Work request: The word "master" appears in some lines of the records below; state how many lines, and nothing else.

Task input:
_ _ _ _

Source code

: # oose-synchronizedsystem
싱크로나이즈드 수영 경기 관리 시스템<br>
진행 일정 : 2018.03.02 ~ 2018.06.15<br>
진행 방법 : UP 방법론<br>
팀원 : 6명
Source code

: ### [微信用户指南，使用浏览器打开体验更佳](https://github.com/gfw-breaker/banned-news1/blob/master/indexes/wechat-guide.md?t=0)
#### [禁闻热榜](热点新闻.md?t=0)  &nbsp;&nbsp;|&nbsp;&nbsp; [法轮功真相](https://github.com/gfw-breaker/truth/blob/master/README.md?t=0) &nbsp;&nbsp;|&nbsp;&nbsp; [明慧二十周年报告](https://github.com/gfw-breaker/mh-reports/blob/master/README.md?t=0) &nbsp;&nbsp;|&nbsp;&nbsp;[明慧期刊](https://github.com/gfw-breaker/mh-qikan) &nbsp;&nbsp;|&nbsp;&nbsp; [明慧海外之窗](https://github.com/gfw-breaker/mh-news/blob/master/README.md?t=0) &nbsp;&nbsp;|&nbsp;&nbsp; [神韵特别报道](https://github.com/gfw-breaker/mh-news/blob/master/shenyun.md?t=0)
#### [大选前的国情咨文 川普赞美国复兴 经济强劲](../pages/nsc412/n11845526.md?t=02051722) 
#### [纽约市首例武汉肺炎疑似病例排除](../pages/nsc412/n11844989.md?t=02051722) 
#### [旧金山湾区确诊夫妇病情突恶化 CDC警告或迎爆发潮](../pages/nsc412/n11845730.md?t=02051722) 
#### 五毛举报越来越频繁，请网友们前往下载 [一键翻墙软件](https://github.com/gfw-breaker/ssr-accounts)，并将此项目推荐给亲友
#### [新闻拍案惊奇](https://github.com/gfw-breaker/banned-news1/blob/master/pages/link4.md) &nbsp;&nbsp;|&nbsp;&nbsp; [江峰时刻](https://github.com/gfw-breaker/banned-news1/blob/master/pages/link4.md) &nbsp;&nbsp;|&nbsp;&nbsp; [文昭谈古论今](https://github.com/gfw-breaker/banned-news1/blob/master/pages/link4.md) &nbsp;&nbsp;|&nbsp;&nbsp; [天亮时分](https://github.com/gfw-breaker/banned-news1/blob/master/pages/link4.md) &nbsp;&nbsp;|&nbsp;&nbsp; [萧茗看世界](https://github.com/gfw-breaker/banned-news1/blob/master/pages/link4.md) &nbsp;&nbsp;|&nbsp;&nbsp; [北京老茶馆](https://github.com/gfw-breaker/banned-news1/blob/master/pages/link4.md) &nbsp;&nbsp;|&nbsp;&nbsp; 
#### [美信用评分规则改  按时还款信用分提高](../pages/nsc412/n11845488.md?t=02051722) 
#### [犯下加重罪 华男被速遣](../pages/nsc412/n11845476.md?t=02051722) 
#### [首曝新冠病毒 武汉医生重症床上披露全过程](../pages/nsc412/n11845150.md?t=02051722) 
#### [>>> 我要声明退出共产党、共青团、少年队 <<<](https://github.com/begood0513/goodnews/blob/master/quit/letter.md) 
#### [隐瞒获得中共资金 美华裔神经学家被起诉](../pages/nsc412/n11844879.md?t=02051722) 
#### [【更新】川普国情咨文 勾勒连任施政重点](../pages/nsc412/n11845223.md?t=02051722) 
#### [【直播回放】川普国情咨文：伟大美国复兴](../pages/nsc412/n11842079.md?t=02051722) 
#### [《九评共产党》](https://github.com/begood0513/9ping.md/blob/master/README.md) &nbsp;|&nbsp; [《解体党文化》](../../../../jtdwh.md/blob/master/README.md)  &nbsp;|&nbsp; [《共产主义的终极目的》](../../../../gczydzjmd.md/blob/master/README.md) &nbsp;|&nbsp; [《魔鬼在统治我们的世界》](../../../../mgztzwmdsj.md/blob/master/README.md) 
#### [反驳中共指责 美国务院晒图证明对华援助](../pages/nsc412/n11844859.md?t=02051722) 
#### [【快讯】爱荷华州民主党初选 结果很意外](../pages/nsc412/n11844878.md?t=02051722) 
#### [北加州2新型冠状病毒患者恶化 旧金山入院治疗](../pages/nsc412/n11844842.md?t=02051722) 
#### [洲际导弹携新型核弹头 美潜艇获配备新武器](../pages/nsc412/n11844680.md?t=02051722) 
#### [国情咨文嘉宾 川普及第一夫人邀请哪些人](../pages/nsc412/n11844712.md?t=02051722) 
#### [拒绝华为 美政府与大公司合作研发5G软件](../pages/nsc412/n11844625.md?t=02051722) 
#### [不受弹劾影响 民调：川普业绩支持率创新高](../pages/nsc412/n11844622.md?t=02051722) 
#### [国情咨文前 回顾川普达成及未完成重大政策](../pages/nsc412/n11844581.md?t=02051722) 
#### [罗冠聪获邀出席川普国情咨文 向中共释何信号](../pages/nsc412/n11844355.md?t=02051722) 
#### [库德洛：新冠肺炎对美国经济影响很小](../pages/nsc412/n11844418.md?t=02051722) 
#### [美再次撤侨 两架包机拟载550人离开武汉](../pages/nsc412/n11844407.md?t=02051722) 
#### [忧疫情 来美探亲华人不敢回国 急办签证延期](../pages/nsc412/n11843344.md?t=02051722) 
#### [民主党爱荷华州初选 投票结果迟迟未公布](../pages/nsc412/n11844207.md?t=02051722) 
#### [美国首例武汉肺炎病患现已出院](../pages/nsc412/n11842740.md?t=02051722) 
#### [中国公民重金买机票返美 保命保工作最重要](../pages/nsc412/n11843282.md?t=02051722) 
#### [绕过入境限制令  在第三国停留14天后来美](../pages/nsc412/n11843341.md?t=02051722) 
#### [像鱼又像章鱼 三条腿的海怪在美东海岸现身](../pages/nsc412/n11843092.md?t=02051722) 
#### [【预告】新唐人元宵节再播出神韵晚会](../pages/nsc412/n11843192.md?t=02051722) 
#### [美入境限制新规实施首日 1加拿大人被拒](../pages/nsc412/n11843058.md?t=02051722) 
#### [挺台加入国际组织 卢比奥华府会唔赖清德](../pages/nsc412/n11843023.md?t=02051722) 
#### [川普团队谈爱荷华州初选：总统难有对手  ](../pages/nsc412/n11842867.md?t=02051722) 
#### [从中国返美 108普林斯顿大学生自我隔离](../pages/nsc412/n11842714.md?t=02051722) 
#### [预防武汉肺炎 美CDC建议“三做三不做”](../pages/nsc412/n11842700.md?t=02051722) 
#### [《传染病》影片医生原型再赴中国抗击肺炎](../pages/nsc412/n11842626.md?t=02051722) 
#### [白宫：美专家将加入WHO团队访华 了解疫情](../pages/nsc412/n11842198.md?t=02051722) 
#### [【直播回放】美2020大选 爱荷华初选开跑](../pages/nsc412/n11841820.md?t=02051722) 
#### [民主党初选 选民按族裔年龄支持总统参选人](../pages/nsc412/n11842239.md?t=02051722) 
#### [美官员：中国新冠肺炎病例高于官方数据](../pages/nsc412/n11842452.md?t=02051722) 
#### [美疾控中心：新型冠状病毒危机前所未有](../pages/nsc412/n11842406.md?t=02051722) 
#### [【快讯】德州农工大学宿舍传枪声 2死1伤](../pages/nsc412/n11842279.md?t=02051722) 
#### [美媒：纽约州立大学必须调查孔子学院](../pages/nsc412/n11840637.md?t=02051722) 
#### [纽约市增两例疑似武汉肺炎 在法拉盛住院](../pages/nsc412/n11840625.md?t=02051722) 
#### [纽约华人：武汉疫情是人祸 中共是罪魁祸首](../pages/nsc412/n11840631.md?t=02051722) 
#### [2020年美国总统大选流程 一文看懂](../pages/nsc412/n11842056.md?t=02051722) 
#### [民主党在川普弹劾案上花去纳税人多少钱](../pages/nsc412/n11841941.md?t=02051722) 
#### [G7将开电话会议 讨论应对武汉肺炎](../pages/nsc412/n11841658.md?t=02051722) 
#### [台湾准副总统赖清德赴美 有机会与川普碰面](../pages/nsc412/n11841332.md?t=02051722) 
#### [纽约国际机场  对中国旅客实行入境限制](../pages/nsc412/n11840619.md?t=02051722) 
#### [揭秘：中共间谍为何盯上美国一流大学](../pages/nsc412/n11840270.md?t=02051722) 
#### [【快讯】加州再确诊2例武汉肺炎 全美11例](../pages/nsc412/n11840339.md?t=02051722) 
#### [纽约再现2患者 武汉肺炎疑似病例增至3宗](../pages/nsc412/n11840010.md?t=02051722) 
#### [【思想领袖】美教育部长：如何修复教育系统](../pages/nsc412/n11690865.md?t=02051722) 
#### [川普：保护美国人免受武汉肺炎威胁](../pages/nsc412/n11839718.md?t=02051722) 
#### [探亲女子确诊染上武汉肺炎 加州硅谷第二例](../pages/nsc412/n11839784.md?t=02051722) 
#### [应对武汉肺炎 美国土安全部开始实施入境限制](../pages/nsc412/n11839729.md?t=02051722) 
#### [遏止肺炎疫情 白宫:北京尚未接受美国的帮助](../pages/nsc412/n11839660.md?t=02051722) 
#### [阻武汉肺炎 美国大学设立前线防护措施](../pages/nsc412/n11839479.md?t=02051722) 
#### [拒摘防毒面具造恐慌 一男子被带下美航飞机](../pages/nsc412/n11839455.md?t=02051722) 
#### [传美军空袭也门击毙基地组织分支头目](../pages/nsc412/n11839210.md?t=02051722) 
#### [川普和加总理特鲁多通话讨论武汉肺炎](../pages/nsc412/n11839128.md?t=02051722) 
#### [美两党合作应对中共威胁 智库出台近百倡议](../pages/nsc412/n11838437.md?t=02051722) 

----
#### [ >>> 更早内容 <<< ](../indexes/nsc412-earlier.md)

_ _ _ _

Solution to the exercise: 5